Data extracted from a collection
%%
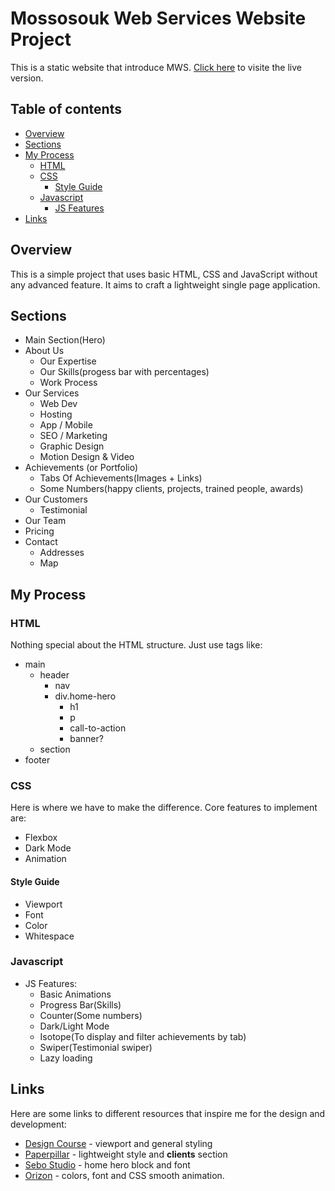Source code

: # Mossosouk Web Services Website Project

This is a static website that introduce MWS. [Click here](https://mws.mossosouk.com) to visite the live version.

## Table of contents

- [Overview](#overview)
- [Sections](#sections)
- [My Process](#my-process)
  - [HTML](#html)
  - [CSS](#css)
    - [Style Guide](#style-guide)
  - [Javascript](#javascript)
    - [JS Features](#js-features)
- [Links](#links)

## Overview

This is a simple project that uses basic HTML, CSS and JavaScript without any advanced feature. It aims to craft a lightweight single page application.

## Sections

- Main Section(Hero)
- About Us
  - Our Expertise
  - Our Skills(progess bar with percentages)
  - Work Process
- Our Services
  - Web Dev
  - Hosting
  - App / Mobile
  - SEO / Marketing
  - Graphic Design
  - Motion Design & Video
- Achievements (or Portfolio)
  - Tabs Of Achievements(Images + Links)
  - Some Numbers(happy clients, projects, trained people, awards)
- Our Customers
  - Testimonial
- Our Team
- Pricing
- Contact
  - Addresses
  - Map

## My Process

### HTML

Nothing special about the HTML structure. Just use tags like:

- main
  - header
    - nav
    - div.home-hero
      - h1
      - p
      - call-to-action
      - banner?
  - section
- footer

### CSS

Here is where we have to make the difference. Core features to implement are:

- Flexbox
- Dark Mode
- Animation

#### Style Guide

- Viewport
- Font
- Color
- Whitespace

### Javascript

- JS Features:
  - Basic Animations
  - Progress Bar(Skills)
  - Counter(Some numbers)
  - Dark/Light Mode
  - Isotope(To display and filter achievements by tab)
  - Swiper(Testimonial swiper)
  - Lazy loading

## Links

Here are some links to different resources that inspire me for the design and development:

- [Design Course](https://designcourse.com) - viewport and general styling
- [Paperpillar](https://paperpillar.com) - lightweight style and **clients** section
- [Sebo Studio](https://sebostudio.com) - home hero block and font
- [Orizon](https://www.orizon.co) - colors, font and CSS smooth animation.
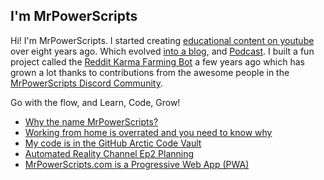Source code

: ## I'm MrPowerScripts

Hi! I'm MrPowerScripts. I started creating [educational content on youtube](https://youtube.com/mrpowerscripts) over eight years ago. Which evolved [into a blog](https://mrpowerscripts.com), and [Podcast](https://anchor.fm/mrpowerscripts). I built a fun project called the [Reddit Karma Farming Bot](https://github.com/MrPowerScripts/reddit-karma-farming-bot) a few years ago which has grown a lot thanks to contributions from the awesome people in the [MrPowerScripts Discord Community](https://bit.ly/mrps-discord). 

Go with the flow, and Learn, Code, Grow!

<!--START_SECTION:feed-->
* [Why the name MrPowerScripts?](https:&#x2F;&#x2F;mrpowerscripts.com&#x2F;why-mrpowerscripts&#x2F;)
* [Working from home is overrated and you need to know why](https:&#x2F;&#x2F;mrpowerscripts.com&#x2F;home-office-overrated&#x2F;)
* [My code is in the GitHub Arctic Code Vault](https:&#x2F;&#x2F;mrpowerscripts.com&#x2F;github-arctic-code-vault&#x2F;)
* [Automated Reality Channel Ep2 Planning](https:&#x2F;&#x2F;mrpowerscripts.com&#x2F;arc-episode-two&#x2F;)
* [MrPowerScripts.com is a Progressive Web App (PWA)](https:&#x2F;&#x2F;mrpowerscripts.com&#x2F;my-pwa-website&#x2F;)
<!--END_SECTION:feed-->
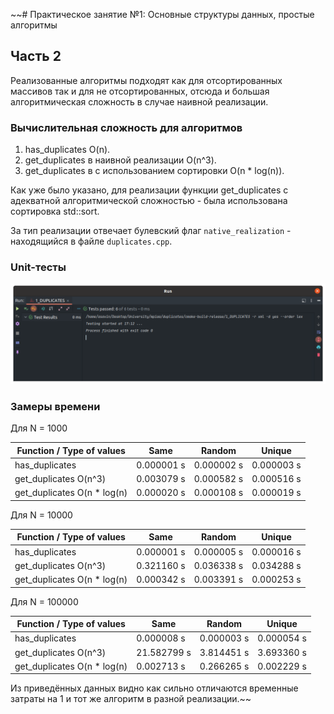 ~~# Практическое занятие №1: Основные структуры данных, простые алгоритмы

## Часть 2

Реализованные алгоритмы подходят как для отсортированных массивов так и для не отсортированных, 
отсюда и большая алгоритмическая сложность в случае наивной реализации.

### Вычислительная сложность для алгоритмов

1) has_duplicates O(n).
2) get_duplicates в наивной реализации O(n^3).
3) get_duplicates в с использованием сортировки O(n * log(n)).

Как уже было указано, для реализации функции get_duplicates с адекватной алгоритмической сложностью - была использована
сортировка std::sort.

За тип реализации отвечает булевский флаг `native_realization` - находящийся в файле `duplicates.cpp`.

### Unit-тесты

![unit-tests](./images/unit-tests.png)


### Замеры времени

Для N = 1000

| Function / Type of values   | Same       | Random     | Unique     |
|-----------------------------|------------|------------|------------|
| has_duplicates              | 0.000001 s | 0.000002 s | 0.000003 s |
| get_duplicates O(n^3)       | 0.003079 s | 0.000582 s | 0.000516 s | 
| get_duplicates O(n * log(n) | 0.000020 s | 0.000108 s | 0.000019 s |

Для N = 10000

| Function / Type of values   | Same       | Random     | Unique     |
|-----------------------------|------------|------------|------------|
| has_duplicates              | 0.000001 s | 0.000005 s | 0.000016 s |
| get_duplicates O(n^3)       | 0.321160 s | 0.036338 s | 0.034288 s |
| get_duplicates O(n * log(n) | 0.000342 s | 0.003391 s | 0.000253 s | 

Для N = 100000

| Function / Type of values   | Same         | Random     | Unique     |
|-----------------------------|--------------|------------|------------|
| has_duplicates              | 0.000008 s   | 0.000003 s | 0.000054 s |
| get_duplicates O(n^3)       | 21.582799 s  | 3.814451 s | 3.693360 s |
| get_duplicates O(n * log(n) | 0.002713 s   | 0.266265 s | 0.002229 s |

Из приведённых данных видно как сильно отличаются временные затраты на 1 и тот же алгоритм в разной реализации.~~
%%
Reproduce each line of the data containing the word "Testimonial".

  - Testimonial
  - Swiper(Testimonial swiper)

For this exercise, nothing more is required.